Moderation: “운동 = 남자 +3 kg, 여자 +7 kg” (성별이 moderator)

→ Moderation 이 personalization 의 통계적 framework.

2 3 가지 유형

분류

수학적으로 동일하지만 변수 type 에 따라 명명:

유형	$X$ 의 type	$M$ 의 type	예
Segmentation	비즈니스 행동	개인 특성 (demographic)	PlayArea × Children
Interaction	같은 type	같은 type	PlayArea × LoungeArea
Nonlinearity	변수 자체	변수 자체	Emails × Emails (quadratic)
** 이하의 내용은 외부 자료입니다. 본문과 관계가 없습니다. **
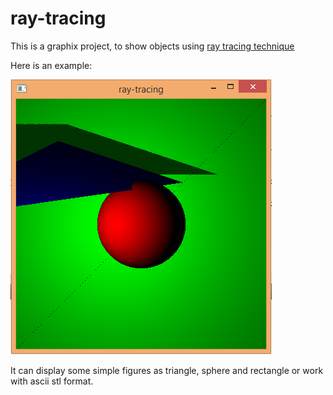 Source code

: # ray-tracing

This is a graphix project, to show objects using [ray tracing technique](https://en.wikipedia.org/wiki/Ray_tracing_(graphics))

Here is an example:

![alt](https://github.com/Loulett/ray-tracing/blob/master/%D0%A1%D0%BA%D1%80%D0%B8%D0%BD%D1%88%D0%BE%D1%82%202016-12-12%2023.58.11.png)

It can display some simple figures as triangle, sphere and rectangle or work with ascii stl format.
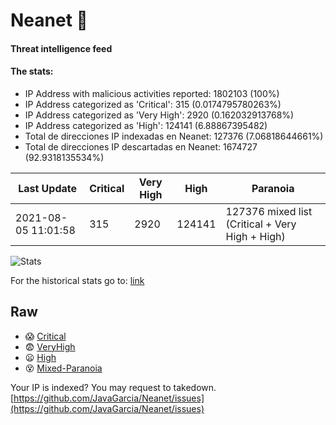 # Neanet :hocho:
#### Threat intelligence feed
#### The stats:

- IP Address with malicious activities reported: 1802103 (100%)
- IP Address categorized as 'Critical':  315 (0.0174795780263%)
- IP Address categorized as 'Very High':  2920 (0.162032913768%)
- IP Address categorized as 'High':  124141 (6.88867395482)
- Total de direcciones IP indexadas en Neanet:  127376 (7.06818644661%)
- Total de direcciones IP descartadas en Neanet:  1674727 (92.9318135534%)

| Last Update | Critical | Very High | High | Paranoia |
| --- | --- | --- | --- | --- |
| 2021-08-05 11:01:58 | 315 | 2920 | 124141 | 127376 mixed list (Critical + Very High + High)|

![Stats](https://docs.google.com/spreadsheets/d/e/2PACX-1vSnaNMIXVabIpDJjufMlzH7poXnshF3mgd8Is1g9ytUEzVsP5my4Trn8f-xkoLLQ38xpL3HtmUexLo6/pubchart?oid=501124687&format=image)

For the historical stats go to: [link](/stats.csv)
## Raw
- :scream: [Critical](https://raw.githubusercontent.com/JavaGarcia/Neanet/master/blacklists/neanet_critical.txt)
- :fearful: [VeryHigh](https://raw.githubusercontent.com/JavaGarcia/Neanet/master/blacklists/neanet_veryHigh.txtt)
- :frowning: [High](https://raw.githubusercontent.com/JavaGarcia/Neanet/master/blacklists/neanet_high.txt)
- :dizzy_face: [Mixed-Paranoia](https://raw.githubusercontent.com/JavaGarcia/Neanet/master/blacklists/neanet_all.txt)


Your IP is indexed? You may request to takedown. [https://github.com/JavaGarcia/Neanet/issues](https://github.com/JavaGarcia/Neanet/issues)








































































































































































































































































































































































































































































































































































































































































































































































































































































































































































































































































































































































































































































































































































































































































































































































































































































































































































































































































































































































































































































































































































































































































































































































































































































































































































































































































































































































































































































































































































































































































































































































































































































































































































































































































































































































































































































































































































































































































































































































































































































































































































































































































































































































































































































































































































































































































































































































































































































































































































































































































































































































































































































































































































































































































































































































































































































































































































































































































































































































































































































































































































































































































































































































































































































































































































































































































































































































































































































































































































































































































































































































































































































































































































































































































































































































































































































































































































































































































































































































































































































































































































































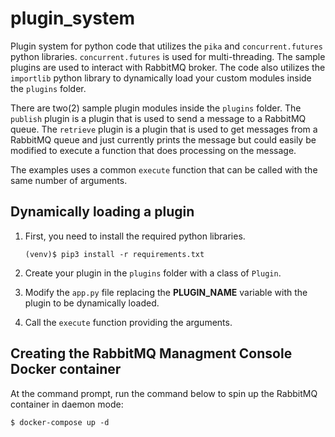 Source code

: # plugin_system
Plugin system for python code that utilizes the `pika` and `concurrent.futures` python libraries. `concurrent.futures` is used for multi-threading. The sample plugins are used to interact with RabbitMQ broker. The code also utilizes the `importlib` python library to dynamically load your custom modules inside the `plugins` folder.

There are two(2) sample plugin modules inside the `plugins` folder. The `publish` plugin is a plugin that is used to send a message to a RabbitMQ queue. The `retrieve` plugin is a plugin that is used to get messages from a RabbitMQ queue and just currently prints the message but could easily be modified to execute a function that does processing on the message.

The examples uses a common `execute` function that can be called with the same number of arguments.

## Dynamically loading a plugin
1. First, you need to install the required python libraries.

   `(venv)$ pip3 install -r requirements.txt`

2. Create your plugin in the `plugins` folder with a class of `Plugin`.
3. Modify the `app.py` file replacing the **PLUGIN_NAME** variable with the plugin to be dynamically loaded.
4. Call the `execute` function providing the arguments.

## Creating the RabbitMQ Managment Console Docker container
At the command prompt, run the command below to spin up the RabbitMQ container in daemon mode:

`$ docker-compose up -d`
세 유형 모두 같은 통계 도구 (interaction term).

직관 — 이름의 차이의 함의

비즈니스 의사결정의 차이:

Segmentation: “어떤 customer 에게 우선 적용할지” (개인화)
Interaction: “두 정책을 함께 시행할 때 시너지” (정책 결합)
Nonlinearity: “이 변수의 효과가 점차 감소/증가” (regime change)

분석가의 보고:

변수 type 에 따라 다른 비즈니스 의미
같은 통계 결과지만 다른 비즈니스 행동 권장

→ Moderation 의 framework 가 다양한 비즈니스 질문을 통합.
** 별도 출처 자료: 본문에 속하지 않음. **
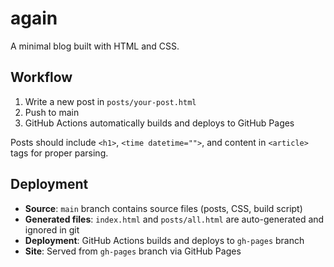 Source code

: # again

A minimal blog built with HTML and CSS.

## Workflow

1. Write a new post in `posts/your-post.html`
2. Push to main
3. GitHub Actions automatically builds and deploys to GitHub Pages

Posts should include `<h1>`, `<time datetime="">`, and content in `<article>` tags for proper parsing.

## Deployment

- **Source**: `main` branch contains source files (posts, CSS, build script)
- **Generated files**: `index.html` and `posts/all.html` are auto-generated and ignored in git
- **Deployment**: GitHub Actions builds and deploys to `gh-pages` branch
- **Site**: Served from `gh-pages` branch via GitHub Pages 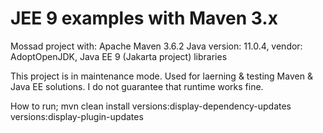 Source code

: # JEE 9 examples with Maven 3.x
Mossad project with:
Apache Maven 3.6.2 
Java version: 11.0.4, vendor: AdoptOpenJDK,
Java EE 9 (Jakarta project) libraries

This project is in maintenance mode.
Used for laerning & testing  Maven & Java EE solutions. 
I do not guarantee that runtime works fine.

How to run;
mvn clean install versions:display-dependency-updates versions:display-plugin-updates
3 Segmentation — Personal Characteristic Moderator

3.1 C-Mart PlayArea 사례

비즈니스 문제

C-Mart 의 매장 정책 결정:

매장에 PlayArea (놀이 공간) 설치 비용 = $50K
효과: 평균 visit duration 늘림 → 더 많은 구매
질문: 어느 매장에 우선 설치?

가설:

PlayArea 효과는 자녀 동반 customer 에게 큼 (자녀가 놀이 + 부모가 쇼핑)
자녀 없는 customer 에게는 효과 작음

CD:

Children (Y/N) ──→ (PlayArea → VisitDuration)
                            ↑
                            여기서 moderation

화살표가 화살표를 향함 → moderation 표기.

4 시나리오

Children	PlayArea	평균 VisitDuration
0	0	20 분
0	1	24 분
1	0	30 분
1	1	55 분

분석:

Children 의 main effect: 자녀 있으면 +10 분 (20 → 30, 24 → 54)
PlayArea 의 main effect: PlayArea 있으면 +4 분 (20 → 24, 자녀 없을 때)
Interaction: PlayArea 의 효과가 자녀 있을 때 21 분 더 큼 (4 → 25)

수식:

\[ \text{Duration} = 20 + 4 \cdot \text{PlayArea} + 10 \cdot \text{Children} + 21 \cdot (\text{PlayArea} \cdot \text{Children}) \]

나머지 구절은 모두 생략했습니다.